Joe Clarke and Helen Glover's dazzling gold medal success at the Rio Olympics shows how Scouting gives young people skills that they can take forward and use throughout their lives. Scouting's campaign, A Million Hands is helping young people develop these skills to tackle some of the biggest issues facing society.
Gold Medallist Olympians don't just appear from nowhere. Team GB is doing a fantastic job of inspiring the Nation but this wasn't where our sporting heroes began their journeys. It's worth spending a little time looking at where some of these stars got their start! Take canoeist Joe Clarke who triumphed in the Kayak A1. The effort, training and time he has given are all his own, but it was in Scouting, as an eight year old Cub Scout that he got his introduction to canoeing and first took to the water.
Scouting gives young people skills for life. In the case of Joe Clarke and other Olympians, this might be a practical skill, such as how to steer around a course, learn white water kayaking or how to recover after capsizing (Which I personally seem to do a lot of whenever I'm on the water...). But it is the character skills - determination, resilience, independence and true grit that really give Scouts the edge. Bear Grylls has talked about Scouting as a 'character factory' and Joe Clarke is one of its finest exports. It is his belief in himself and strength of character that sets him apart.
And Joe is not alone! Fellow Rio gold medallist, rower Helen Glover, got her start as an eleven year old Scout in Penzance, being the first girl in her Troop at the time. Now a quarter of the movement is female and Scouting is committed to bringing the benefits and life skills it offers to all, regardless of gender, belief, nationality or social background. 'Scouting is for everyone,' says Scout Ambassador Steve Backshall. 'It might not bring you to an Olympic final, but you never know unless you give it a go.'
But let's face it, not everyone is a natural sportsperson or adventurer (And that's a good thing!) The Scout movement prides itself on providing a huge range of opportunities to young people to develop the skills to succeed. Through our A Million Hands campaign we are offering our 452,000 young people the opportunity to develop the skills they need to succeed by making a positive impact in their communities. This means taking practical action on issues as varied as disability, mental well-being and resilience, dementia care, clean water and sanitation, to support those around them.

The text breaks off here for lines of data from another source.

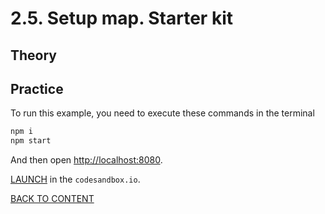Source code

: # 2.5. Setup map. Starter kit

## Theory

## Practice

To run this example, you need to execute these commands in the terminal

```bash
npm i
npm start
```

And then open [http://localhost:8080](http://localhost:8080).

[LAUNCH](https://githubbox.com/nextgis/ngf-tutorial/tree/master/tutorials/2_5_setup_map_starter_kit) in the `codesandbox.io`.

[BACK TO CONTENT](../../README.md)
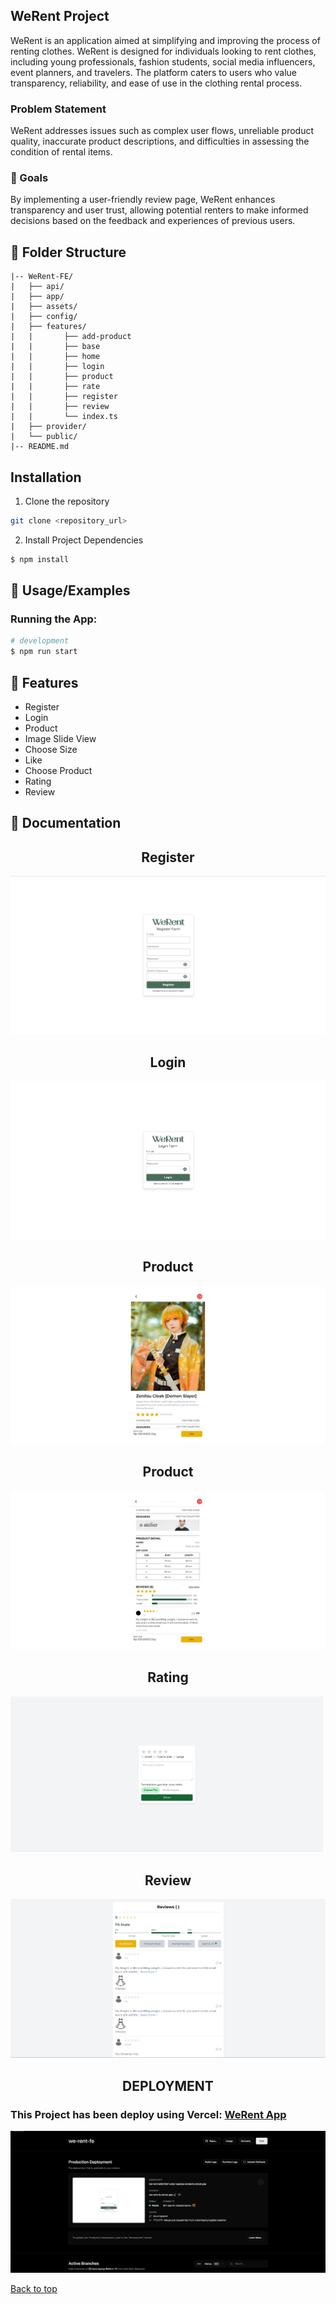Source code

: <h2 align="" id="top">  WeRent Project </h2>
WeRent is an application aimed at simplifying and improving the process of renting clothes. WeRent is designed for individuals looking to rent clothes, including young professionals, fashion students, social media influencers, event planners, and travelers. The platform caters to users who value transparency, reliability, and ease of use in the clothing rental process.

### Problem Statement

WeRent addresses issues such as complex user flows, unreliable product quality, inaccurate product descriptions, and difficulties in assessing the condition of rental items.

### :dart: Goals

By implementing a user-friendly review page, WeRent enhances transparency and user trust, allowing potential renters to make informed decisions based on the feedback and experiences of previous users.

## :file_folder: Folder Structure

```
|-- WeRent-FE/
|   ├── api/
|   ├── app/
|   ├── assets/
|   ├── config/
|   ├── features/
|   |       ├── add-product
|   |       ├── base
|   |       ├── home
|   |       ├── login
|   |       ├── product
|   |       ├── rate
|   |       ├── register
|   |       ├── review
|   |       └── index.ts
|   ├── provider/
|   └── public/
|-- README.md
```

## Installation

1. Clone the repository

```bash
git clone <repository_url>
```

2. Install Project Dependencies

```bash
$ npm install
```

## :checkered_flag: Usage/Examples

### Running the App:

```bash
# development
$ npm run start
```

## :rocket: Features

- Register
- Login
- Product
- Image Slide View
- Choose Size
- Like
- Choose Product
- Rating
- Review

## :book: Documentation

<h2 align="center"> Register</h2>

![Resgister](public/assets/Register.png)

<h2 align="center">Login</h2>

![Resgister](public/assets/Login.png)

<h2 align="center">Product</h2>

![Resgister](public/assets/Product.png)

<h2 align="center">Product</h2>

![Resgister](public/assets/Product2.png)

<h2 align="center">Rating</h2>

![Resgister](public/assets/Rating.png)

<h2 align="center">Review</h2>

![Resgister](public/assets/Review.png)

<h2 align="center">DEPLOYMENT</h2>

### This Project has been deploy using Vercel: [WeRent App](https://we-rent-fe.vercel.app/)

![WeRent App](public/assets/Deployment.png)

<a href="#top">Back to top</a>
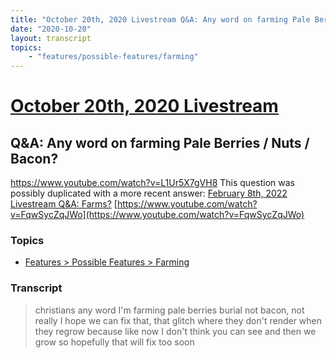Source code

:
 ```yaml
---
title: "October 20th, 2020 Livestream Q&A: Any word on farming Pale Berries / Nuts / Bacon?"
date: "2020-10-20"
layout: transcript
topics:
    - "features/possible-features/farming"
---
```

# [October 20th, 2020 Livestream](../2020-10-20.md)
## Q&A: Any word on farming Pale Berries / Nuts / Bacon?
https://www.youtube.com/watch?v=L1Ur5X7gVH8
This question was possibly duplicated with a more recent answer: [February 8th, 2022 Livestream Q&A: Farms?](./yt-FqwSycZqJWo.md) [https://www.youtube.com/watch?v=FqwSycZqJWo](https://www.youtube.com/watch?v=FqwSycZqJWo)


### Topics
* [Features > Possible Features > Farming](../topics/features/possible-features/farming.md)

### Transcript

> christians any word I'm farming pale berries burial not bacon, not really I hope we can fix that, that glitch where they don't render when they regrow because like now I don't think you can see and then we grow so hopefully that will fix too soon
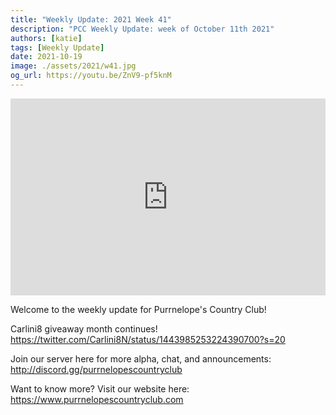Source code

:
 ```yaml
---
title: "Weekly Update: 2021 Week 41"
description: "PCC Weekly Update: week of October 11th 2021"
authors: [katie]
tags: [Weekly Update]
date: 2021-10-19
image: ./assets/2021/w41.jpg
og_url: https://youtu.be/ZnV9-pf5knM
---
```


<iframe width="100%" height="315" src="https://www.youtube.com/embed/ZnV9-pf5knM" title="YouTube video player" frameborder="0" allow="accelerometer; autoplay; clipboard-write; encrypted-media; gyroscope; picture-in-picture" allowFullScreen></iframe>

<!--truncate-->

Welcome to the weekly update for Purrnelope's Country Club!  

Carlini8 giveaway month continues! 
https://twitter.com/Carlini8N/status/1443985253224390700?s=20

Join our server here for more alpha, chat, and announcements: 
 http://discord.gg/purrnelopescountryclub

Want to know more? 
Visit our website here: https://www.purrnelopescountryclub.com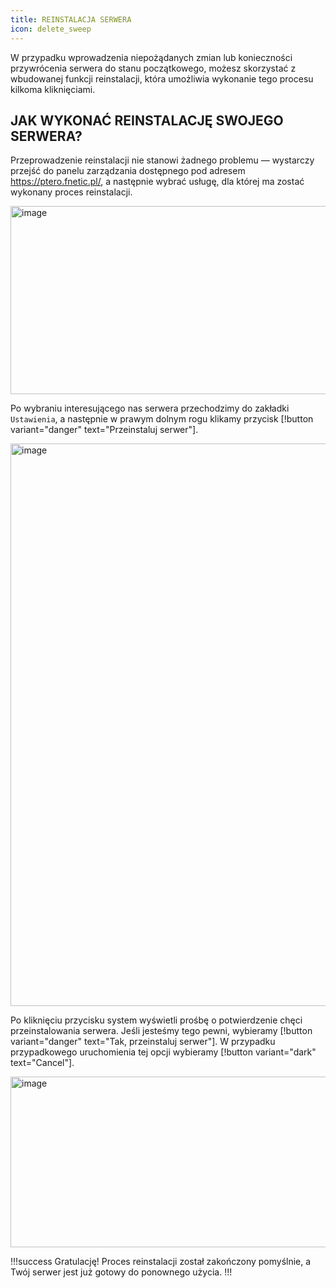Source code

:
 ```yaml
---
title: REINSTALACJA SERWERA
icon: delete_sweep
---
```


W przypadku wprowadzenia niepożądanych zmian lub konieczności przywrócenia serwera do stanu początkowego, możesz skorzystać z wbudowanej funkcji reinstalacji, która umożliwia wykonanie tego procesu kilkoma kliknięciami.

## JAK WYKONAĆ REINSTALACJĘ SWOJEGO SERWERA?

Przeprowadzenie reinstalacji nie stanowi żadnego problemu — wystarczy przejść do panelu zarządzania dostępnego pod adresem https://ptero.fnetic.pl/, a następnie wybrać usługę, dla której ma zostać wykonany proces reinstalacji.

<img width="733" height="301" alt="image" src="https://github.com/user-attachments/assets/9ce6dc1e-aa95-41f0-8111-42712d0509f7" /><br>

Po wybraniu interesującego nas serwera przechodzimy do zakładki ```Ustawienia```, a następnie w prawym dolnym rogu klikamy przycisk
[!button variant="danger" text="Przeinstaluj serwer"].

<img width="1565" height="900" alt="image" src="https://github.com/user-attachments/assets/e32e89b8-177d-47e3-800f-71f44d274aae" /><br>

Po kliknięciu przycisku system wyświetli prośbę o potwierdzenie chęci przeinstalowania serwera.
Jeśli jesteśmy tego pewni, wybieramy
[!button variant="danger" text="Tak, przeinstaluj serwer"].
W przypadku przypadkowego uruchomienia tej opcji wybieramy
[!button variant="dark" text="Cancel"].

<img width="714" height="273" alt="image" src="https://github.com/user-attachments/assets/fccd63a8-ec29-4869-b538-e468015e45f6" /><br>

!!!success Gratulację!
Proces reinstalacji został zakończony pomyślnie, a Twój serwer jest już gotowy do ponownego użycia.
!!!
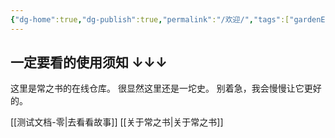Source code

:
 ```yaml
---
{"dg-home":true,"dg-publish":true,"permalink":"/欢迎/","tags":["gardenEntry"],"dgPassFrontmatter":true}
---
```


## 一定要看的使用须知 ↓↓↓

这里是常之书的在线仓库。
很显然这里还是一坨史。
别着急，我会慢慢让它更好的。

[[测试文档-零\|去看看故事]]
[[关于常之书\|关于常之书]]
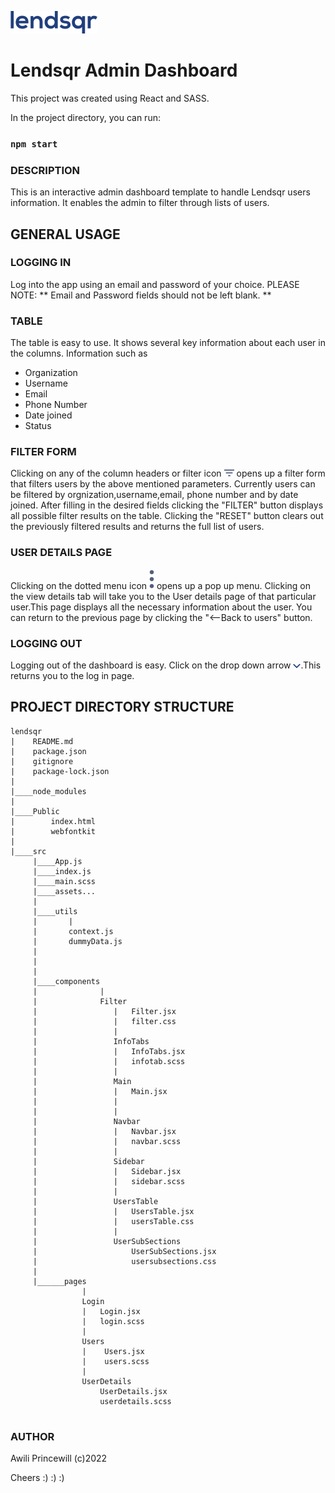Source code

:  ![logo](./src/assets/lendsqr.png)

# Lendsqr Admin Dashboard

This project was created using React and SASS.


In the project directory, you can run:
### `npm start`

### DESCRIPTION
This is an interactive admin dashboard template to handle Lendsqr users information. 
It enables the admin to filter through lists of users.

## GENERAL USAGE

### LOGGING IN
Log into the app using an email and password of your choice. 
PLEASE NOTE: ** Email and Password fields should not be left blank. **

### TABLE
The table is easy to use. It shows several key information about each user in the columns.
Information such as
- Organization
- Username
- Email
- Phone Number
- Date joined
- Status

### FILTER FORM
Clicking on any of the column headers or filter icon ![filter icon](./src/assets/arrowDown.png) opens up a filter form that filters
users by the above mentioned parameters. Currently users can be filtered by orgnization,username,email, phone number and by date joined.
After filling in the desired fields clicking the "FILTER" button displays all possible filter results on the table.
Clicking the "RESET" button clears out the previously filtered results and returns the full list of users.

### USER DETAILS PAGE
Clicking on the dotted menu icon ![menu icon](./src/assets/more.svg) opens up a pop up menu. Clicking on the view 
details tab will take you to the User details page of that particular user.This page displays all the necessary information about the user. You can return to the previous page by clicking the "<--Back to users" button.

### LOGGING OUT
Logging out of the dashboard is easy. Click on the drop down arrow ![dropDownArrow](./src/assets/SidebarTopIcons/arrow.png).This returns you to the log in page.

## PROJECT DIRECTORY STRUCTURE

```
lendsqr
|    README.md
|    package.json
|    gitignore
|    package-lock.json
|    
|____node_modules
|            
|____Public
|        index.html
|        webfontkit
|
|____src
     |____App.js
     |____index.js
     |____main.scss
     |____assets...
     |
     |____utils
     |       |
     |       context.js
     |       dummyData.js
     |         
     | 
     |
     |____components
     |              |
     |              Filter
     |                 |   Filter.jsx
     |                 |   filter.css
     |                 |
     |                 InfoTabs
     |                 |   InfoTabs.jsx
     |                 |   infotab.scss
     |                 |
     |                 Main
     |                 |   Main.jsx
     |                 |  
     |                 |
     |                 Navbar
     |                 |   Navbar.jsx
     |                 |   navbar.scss
     |                 |
     |                 Sidebar
     |                 |   Sidebar.jsx
     |                 |   sidebar.scss
     |                 |
     |                 UsersTable
     |                 |   UsersTable.jsx
     |                 |   usersTable.css
     |                 |
     |                 UserSubSections
     |                     UserSubSections.jsx
     |                     usersubsections.css
     |                 
     |______pages
                |
                Login
                |   Login.jsx
                |   login.scss
                |
                Users
                |    Users.jsx
                |    users.scss
                |
                UserDetails
                    UserDetails.jsx
                    userdetails.scss
                    
```
                
### AUTHOR
Awili Princewill (c)2022

Cheers :) :) :)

The key to the project is what we call the 'double benefit.' For example, some Glasgow Explorers (aged 14-18) visited a care home to talk, play cards and read newspapers with the residents. While this was a welcome boost for the residents, the young people gained from the visit too, improving their communication skills, learning to listen and grow in empathy. 'I was so incredibly impressed,' said their leader Gordon Jack, 'with the way the Explorers conducted themselves in such a conscientious, gentle and caring manner. The impact that this experience has had on the young people involved has been very rewarding.'
There might not be a gold medal for supporting communities (Yet!), but in Scouting this work is recognised by the Community Impact badge. More importantly, the experiences and opportunities Scouting offers gives young people just like me a wider view of the world, a generosity of spirit and the confidence to seize opportunities life offers and the confidence to succeed.
So perhaps the Olympic success of our Scouts is not so surprising after all. The Olympic and Paralympic values; friendship, respect, excellence, determination, inspiration, courage and equality have so much in common with Scouting's own. A huge well done to all our athletes and their supporters, you are a shining example to young people everywhere to make the most of their own lives and gain skills for life.